Oh, the Republicans figured they’d be able to change the law when the General Assembly meets again in January.
All they had to do was flip the Democratic-majority House of Representatives. They talked like they had the election in the bag.
Meanwhile, the GOP-majority state Senate voted to change the law when the legislature got together last January. The measure failed in the Democratic-majority House.
Despite Sen. Mitch McConnell’s romp on Nov. 4, the Democrats held their 54-46 state House edge.So it looks like Team Rand is back to square one.
To be sure, candidates can – and have — run for two offices at the same time in other states. The latest double-dipper was Rep. Paul Ryan, R-Wis. In 2012, he won reelection to the House but lost his bid for vice president.
Having been thwarted by the Democrats hold in the House, Team Rand is claiming the Kentucky double-dipping ban is unconstitutional. They’ve considered challenging it in court, an interesting prospect considering that Paul professes to be a “states’ rights” guy.
House Speaker Greg Stumbo, D-Prestonsburg, doubts that changing the law to benefit Paul would pass constitutional muster. Such a switch could be considered special legislation, which the state charter forbids, Stumbo has pointed out.
The Speaker has more than a nodding acquaintance with the Kentucky constitution. He was the state attorney general in 2003-2007.
Anyway, the Paul camp has also mulled over skirting the law by calling for Kentucky to change its presidential primary for a caucus system.
That, too, would require the legislature’s approval. The Senate might go for it. But hogs will fly before the House of Stumbo would.
Caucus or no, if Paul became the GOP’s presidential standard bearer, his name still would be on the ballot twice when it counted – on November 8, 2016.
“Sen. Paul needs to make up his mind where he wants to serve,” suggested State Rep. Gerald Watkins of Paducah. “If he has his heart set on running for president he should go for it and not try to run for the U.S. Senate at the same time.”
Watkins is a Democrat.
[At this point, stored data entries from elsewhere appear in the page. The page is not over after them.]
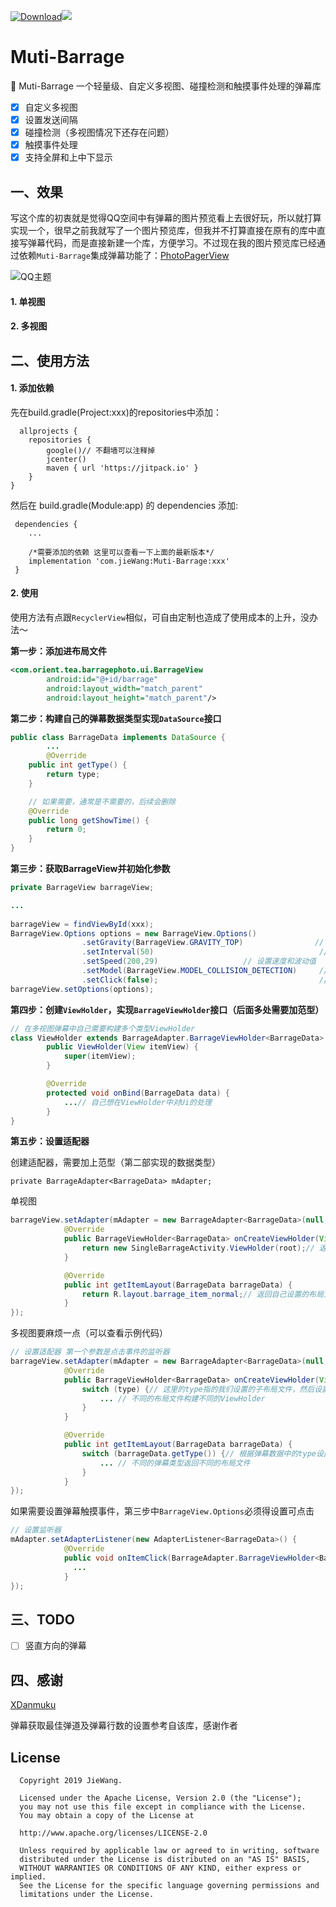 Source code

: [![Download](https://api.bintray.com/packages/jiewang19951030/Maven/Muti-Barrage/images/download.svg)](https://bintray.com/jiewang19951030/Maven/Muti-Barrage/_latestVersion)[![](https://img.shields.io/badge/license-Apache2.0-green.svg)](https://opensource.org/licenses/apache2.0.php) 

# Muti-Barrage

🌠 Muti-Barrage 一个轻量级、自定义多视图、碰撞检测和触摸事件处理的弹幕库

- [x] 自定义多视图
- [x] 设置发送间隔
- [x] 碰撞检测（多视图情况下还存在问题）
- [x] 触摸事件处理
- [x] 支持全屏和上中下显示

## 一、效果

写这个库的初衷就是觉得QQ空间中有弹幕的图片预览看上去很好玩，所以就打算实现一个，很早之前我就写了一个图片预览库，但我并不打算直接在原有的库中直接写弹幕代码，而是直接新建一个库，方便学习。不过现在我的图片预览库已经通过依赖`Muti-Barrage`集成弹幕功能了：[PhotoPagerView](<https://github.com/mCyp/PhotoPagerView>)

![QQ主题](<https://github.com/mCyp/PhotoPagerView/blob/master/pic/%E5%9B%BE%E7%89%87%E5%BA%93QQ%E4%B8%BB%E9%A2%98.gif>)

#### 1.  单视图

#### 2. 多视图

## 二、使用方法

#### 1. 添加依赖

  先在build.gradle(Project:xxx)的repositories中添加：

```
  allprojects {
    repositories {
        google()// 不翻墙可以注释掉
        jcenter()
        maven { url 'https://jitpack.io' }
    }
}
```

  然后在 build.gradle(Module:app) 的 dependencies 添加:

```
 dependencies {
    ...
   
    /*需要添加的依赖 这里可以查看一下上面的最新版本*/
    implementation 'com.jieWang:Muti-Barrage:xxx'
 }
```

#### 2. 使用

使用方法有点跟`RecyclerView`相似，可自由定制也造成了使用成本的上升，没办法～

**第一步：添加进布局文件**

```xml
<com.orient.tea.barragephoto.ui.BarrageView
        android:id="@+id/barrage"
        android:layout_width="match_parent"
        android:layout_height="match_parent"/>
```

**第二步：构建自己的弹幕数据类型实现`DataSource`接口**

```java
public class BarrageData implements DataSource {
		...
		@Override
    public int getType() {
        return type;
    }

    // 如果需要，通常是不需要的，后续会删除
    @Override
    public long getShowTime() {
        return 0;
    }
}
```

**第三步：获取BarrageView并初始化参数**

```java
private BarrageView barrageView;

...
  
barrageView = findViewById(xxx);
BarrageView.Options options = new BarrageView.Options()
                .setGravity(BarrageView.GRAVITY_TOP)                // 设置弹幕的位置
                .setInterval(50)                                     // 设置弹幕的发送间隔
                .setSpeed(200,29)                   // 设置速度和波动值
                .setModel(BarrageView.MODEL_COLLISION_DETECTION)     // 设置弹幕模式 随机生成or碰撞检测
                .setClick(false);                                    // 设置弹幕是否可以点击
barrageView.setOptions(options);
```

**第四步：创建`ViewHolder`，实现`BarrageViewHolder`接口（后面多处需要加范型）**

```java
// 在多视图弹幕中自己需要构建多个类型ViewHolder
class ViewHolder extends BarrageAdapter.BarrageViewHolder<BarrageData> {
        public ViewHolder(View itemView) {
            super(itemView);
        }

        @Override
        protected void onBind(BarrageData data) {
            ...// 自己想在ViewHolder中对Ui的处理
        }
}
```

**第五步：设置适配器**

创建适配器，需要加上范型（第二部实现的数据类型）

```
private BarrageAdapter<BarrageData> mAdapter;
```

单视图

```java
barrageView.setAdapter(mAdapter = new BarrageAdapter<BarrageData>(null, this) {
            @Override
            public BarrageViewHolder<BarrageData> onCreateViewHolder(View root, int type) {
                return new SingleBarrageActivity.ViewHolder(root);// 返回自己创建的ViewHolder
            }

            @Override
            public int getItemLayout(BarrageData barrageData) {
                return R.layout.barrage_item_normal;// 返回自己设置的布局文件
            }
});
```

多视图要麻烦一点（可以查看示例代码）

```java
// 设置适配器 第一个参数是点击事件的监听器
barrageView.setAdapter(mAdapter = new BarrageAdapter<BarrageData>(null, this) {
            @Override
            public BarrageViewHolder<BarrageData> onCreateViewHolder(View root, int type) {
                switch (type) {// 这里的type指的我们设置的子布局文件，然后设置ViewHolder
                    ... // 不同的布局文件构建不同的ViewHolder
                }
            }

            @Override
            public int getItemLayout(BarrageData barrageData) {
                switch (barrageData.getType()) {// 根据弹幕数据中的type设置子布局文件
                    ... // 不同的弹幕类型返回不同的布局文件
                }
            }
});
```

如果需要设置弹幕触摸事件，第三步中`BarrageView.Options`必须得设置可点击

```java
// 设置监听器
mAdapter.setAdapterListener(new AdapterListener<BarrageData>() {
            @Override
            public void onItemClick(BarrageAdapter.BarrageViewHolder<BarrageData> holder, BarrageData item) {
              ...
            }
});
```

## 三、TODO

- [ ] 竖直方向的弹幕

## 四、感谢

[XDanmuku](<https://github.com/hust201010701/XDanmuku>)

弹幕获取最佳弹道及弹幕行数的设置参考自该库，感谢作者

## License

```
  Copyright 2019 JieWang.

  Licensed under the Apache License, Version 2.0 (the "License");
  you may not use this file except in compliance with the License.
  You may obtain a copy of the License at

  http://www.apache.org/licenses/LICENSE-2.0

  Unless required by applicable law or agreed to in writing, software
  distributed under the License is distributed on an "AS IS" BASIS,
  WITHOUT WARRANTIES OR CONDITIONS OF ANY KIND, either express or implied.
  See the License for the specific language governing permissions and
  limitations under the License.
```



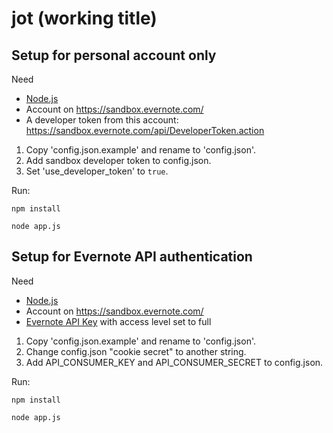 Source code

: jot (working title)
===

## Setup for personal account only

Need 
* [Node.js](http://nodejs.org/)
* Account on https://sandbox.evernote.com/
* A developer token from this account: https://sandbox.evernote.com/api/DeveloperToken.action

1. Copy 'config.json.example' and rename to 'config.json'.
2. Add sandbox developer token to config.json.
3. Set 'use_developer_token' to `true`.

Run:
```
npm install

node app.js
```


## Setup for Evernote API authentication

Need 
* [Node.js](http://nodejs.org/)
* Account on https://sandbox.evernote.com/
* [Evernote API Key](http://dev.evernote.com/doc/) with access level set to full 

1. Copy 'config.json.example' and rename to 'config.json'.
2. Change config.json "cookie secret" to another string.
3. Add API_CONSUMER_KEY and API_CONSUMER_SECRET to config.json.

Run:
```
npm install

node app.js
``` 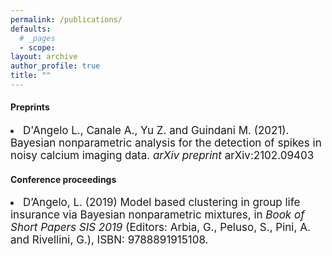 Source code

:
 ```yaml
---
permalink: /publications/
defaults:
  # _pages
  - scope:
layout: archive
author_profile: true
title: ""
---
```


<style type="text/css">
    a.typeA:hover {text-decoration: underline;}
</style>
<body>
<h4 class="post-title">Preprints</h4>
<li><font style="font-size:17px">D'Angelo L., Canale A., Yu Z. and Guindani M. (2021). Bayesian nonparametric analysis for the detection of spikes in noisy calcium imaging data. <i>arXiv preprint</i> arXiv:2102.09403</font></li>
</body>


<body>
<h4 class="post-title">Conference proceedings</h4>
<li><font style="font-size:17px">D’Angelo, L. (2019) Model based clustering in group life insurance via Bayesian nonparametric mixtures, in <i>Book of Short Papers SIS 2019</i> (Editors: Arbia, G., Peluso, S., Pini, A. and Rivellini, G.), ISBN: 9788891915108.</font></li>
</body>
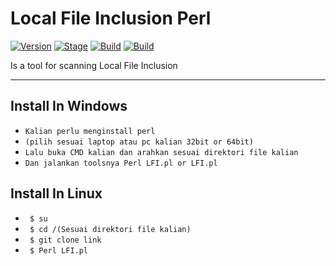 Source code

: # Local File Inclusion Perl
[![Version](https://img.shields.io/badge/Local_File_Inclusion-Perl-blue.svg)]()
[![Stage](https://img.shields.io/badge/Release-Stable-green.svg)]()
[![Build](https://img.shields.io/badge/OS_Supported-Windows-orange.svg)]()
[![Build](https://img.shields.io/badge/OS_Supported-Linux-lightgrey.svg)]()

Is a tool for scanning Local File Inclusion

---
## Install In Windows
- ```Kalian perlu menginstall perl```
- ```(pilih sesuai laptop atau pc kalian 32bit or 64bit)```
- ```Lalu buka CMD kalian dan arahkan sesuai direktori file kalian```
- ```Dan jalankan toolsnya Perl LFI.pl or LFI.pl```

## Install In Linux<br>
- ``` $ su```
- ``` $ cd /(Sesuai direktori file kalian)```
- ``` $ git clone link```
- ``` $ Perl LFI.pl```
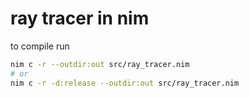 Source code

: # ray tracer in nim

to compile run

```bash
nim c -r --outdir:out src/ray_tracer.nim
# or
nim c -r -d:release --outdir:out src/ray_tracer.nim
```
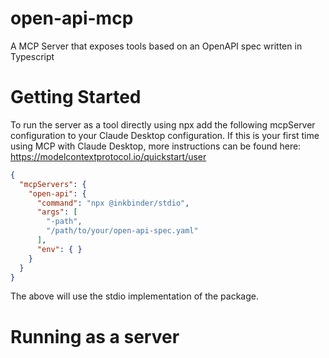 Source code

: # open-api-mcp
A MCP Server that exposes tools based on an OpenAPI spec written in Typescript

# Getting Started

To run the server as a tool directly using npx add the following mcpServer configuration to your Claude Desktop configuration. If this is your first time using MCP with Claude Desktop, more instructions can be found here: https://modelcontextprotocol.io/quickstart/user

```json
{
  "mcpServers": {
    "open-api": {
      "command": "npx @inkbinder/stdio",
      "args": [
        "-path",
        "/path/to/your/open-api-spec.yaml"
      ],
      "env": { }
    }
  }
}
```

The above will use the stdio implementation of the package.

# Running as a server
But he hastened to add that what he said about Paul goes for Democrats, too. “Running for two offices at the same time is not fair to the state a politician represents.”
In any event, Paul hasn’t formally said he’s a presidential candidate, but, you know, if it walks like duck. The tea party-tilting, greed-is-a-virtue Ayn Rand fan has been going out of his way to diss Hillary Clinton, the presumptive Democratic nominee.
While Paul’s political future remains uncertain, his record on labor issues could hardly be clearer: he despises unions.
Don’t take my word for it. Check out the AFL-CIO’s Legislative Scorecard. It’s online at http://www.aflcio.org/Legislation-and-Politics/Legislative-Voting-Records. In 2013, Paul voted the union position on bills zero percent of the time. His lifetime score is 4 percent. Soon to be Senate Majority Leader Mitch McConnell’s score was 17 percent in 2013 and 12 percent lifetime.
Paul and McConnell teamed up to sponsor legislation to create a national right to work law.
So for those of us who pack union cards, a Sen. Paul or a President Paul is a lose-lose proposition either way.